According to Korean Film Council data, it is at 19th place among all the Korean films released in the year 2021, with gross of US$1.03 million and 139,818 admissions, as of 12 December 2021.
- The system of KOBIS (Korean Box Office Information System) is managed by KOFIC.

===Critical response===
Yang So-young, writing for Daily Economic Star, opined that the material of the film is fresh, but the presentation of narrative is obvious. Yang wrote that though realistic visuals have been created with the oil pipeline background but as content of the film it was not handled as well. He praised the performance of ensemble cast and concluded as, ".. even the unobtrusive storytelling and the characters as if they were seen from anywhere, the fresh charm falls. The great flow of the story itself is not very different from the crime entertainment movies we have seen so far."
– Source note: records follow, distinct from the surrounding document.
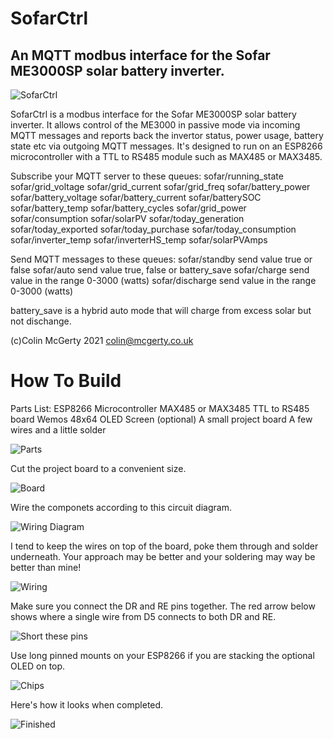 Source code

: # SofarCtrl
## An MQTT modbus interface for the Sofar ME3000SP solar battery inverter.
![SofarCtrl](pics/SofarCtrlOn.jpg)

SofarCtrl is a modbus interface for the Sofar ME3000SP solar battery inverter.
It allows control of the ME3000 in passive mode via incoming MQTT messages and reports
back the invertor status, power usage, battery state etc via outgoing MQTT messages.
It's designed to run on an ESP8266 microcontroller with a TTL to RS485 module such as MAX485 or MAX3485.

Subscribe your MQTT server to these queues:
sofar/running_state
sofar/grid_voltage
sofar/grid_current
sofar/grid_freq
sofar/battery_power
sofar/battery_voltage
sofar/battery_current
sofar/batterySOC
sofar/battery_temp
sofar/battery_cycles
sofar/grid_power
sofar/consumption
sofar/solarPV
sofar/today_generation
sofar/today_exported
sofar/today_purchase
sofar/today_consumption
sofar/inverter_temp
sofar/inverterHS_temp
sofar/solarPVAmps

Send MQTT messages to these queues:
sofar/standby	send value true or false
sofar/auto		send value true, false or battery_save
sofar/charge	send value in the range 0-3000 (watts)
sofar/discharge	send value in the range 0-3000 (watts)

battery_save is a hybrid auto mode that will charge from excess solar but not dischange.

(c)Colin McGerty 2021 colin@mcgerty.co.uk

# How To Build

Parts List:
ESP8266 Microcontroller
MAX485 or MAX3485 TTL to RS485 board
Wemos 48x64 OLED Screen (optional)
A small project board
A few wires and a little solder

![Parts](pics/parts.jpg)

Cut the project board to a convenient size.

![Board](pics/board.jpg)

Wire the componets according to this circuit diagram.

![Wiring Diagram](pics/diagram.jpg)

I tend to keep the wires on top of the board, poke them through and solder underneath. Your approach may be better and your soldering may way be better than mine!

![Wiring](pics/wiring.jpg)

Make sure you connect the DR and RE pins together. The red arrow below shows where a single wire from D5 connects to both DR and RE.

![Short these pins](pics/short.jpg)

Use long pinned mounts on your ESP8266 if you are stacking the optional OLED on top.

![Chips](pics/ICs.jpg)

Here's how it looks when completed.

![Finished](pics/SofarCtrl.jpg)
Kim Ji-eun of Newsis agreed with Yang and wrote that although idea of oil stealing is new but it is a typical caper film. As regards to acting she wrote, "Pindol, played by Seo In-guk and smirk, lacks the taste of words, and Eum Moon-seok's suffix which is not necessary to say if it's a comical acting, has a poor humor code and only appears as a weak body gag." Concluding she wrote, "The energy of the site, which went through the tunnel without dying, is transmitted intact."

Yoo Na reviewing the film for YTN opined that the film has followed the typical and dull pattern of a caper film. She wrote that the story is ordinary and characters have no charm. Concluding the review Yoo Na penned, "Like a B-class black comedy, it burns action, body gags, and passion, but in the end, it did not provide emotion or fun."

Kim Ji-won writing for Ten Asia described the film as, "It is entertaining to say that it is boring, and laughter does not burst to say that it is pleasant." She wrote that there was no chemistry among characters and acting looked clumsy. Concluding, she wrote, "Was director Yooha inexperienced because it was not the genre he was good at, but the genre he challenged anew? The degree of fun is ambiguous."

==International release==
Pipeline was released in select California theaters on May 28, 2021, and in Singapore on June 3. In addition it is sold to 815 Pictures (the United States), Klockworx (Japan), Deep Joy Picture Corporation (Taiwan), and Clover Films Distribution, who will release it in Singapore, Vietnam, Malaysia, Philippines, Indonesia, Thailand, Laos, Cambodia, and Myanmar. It is expected to release in Vietnam and Malaysia in June itself.

The film was screened at 10th Korean Film Festival Frankfurt on October 21, 2021.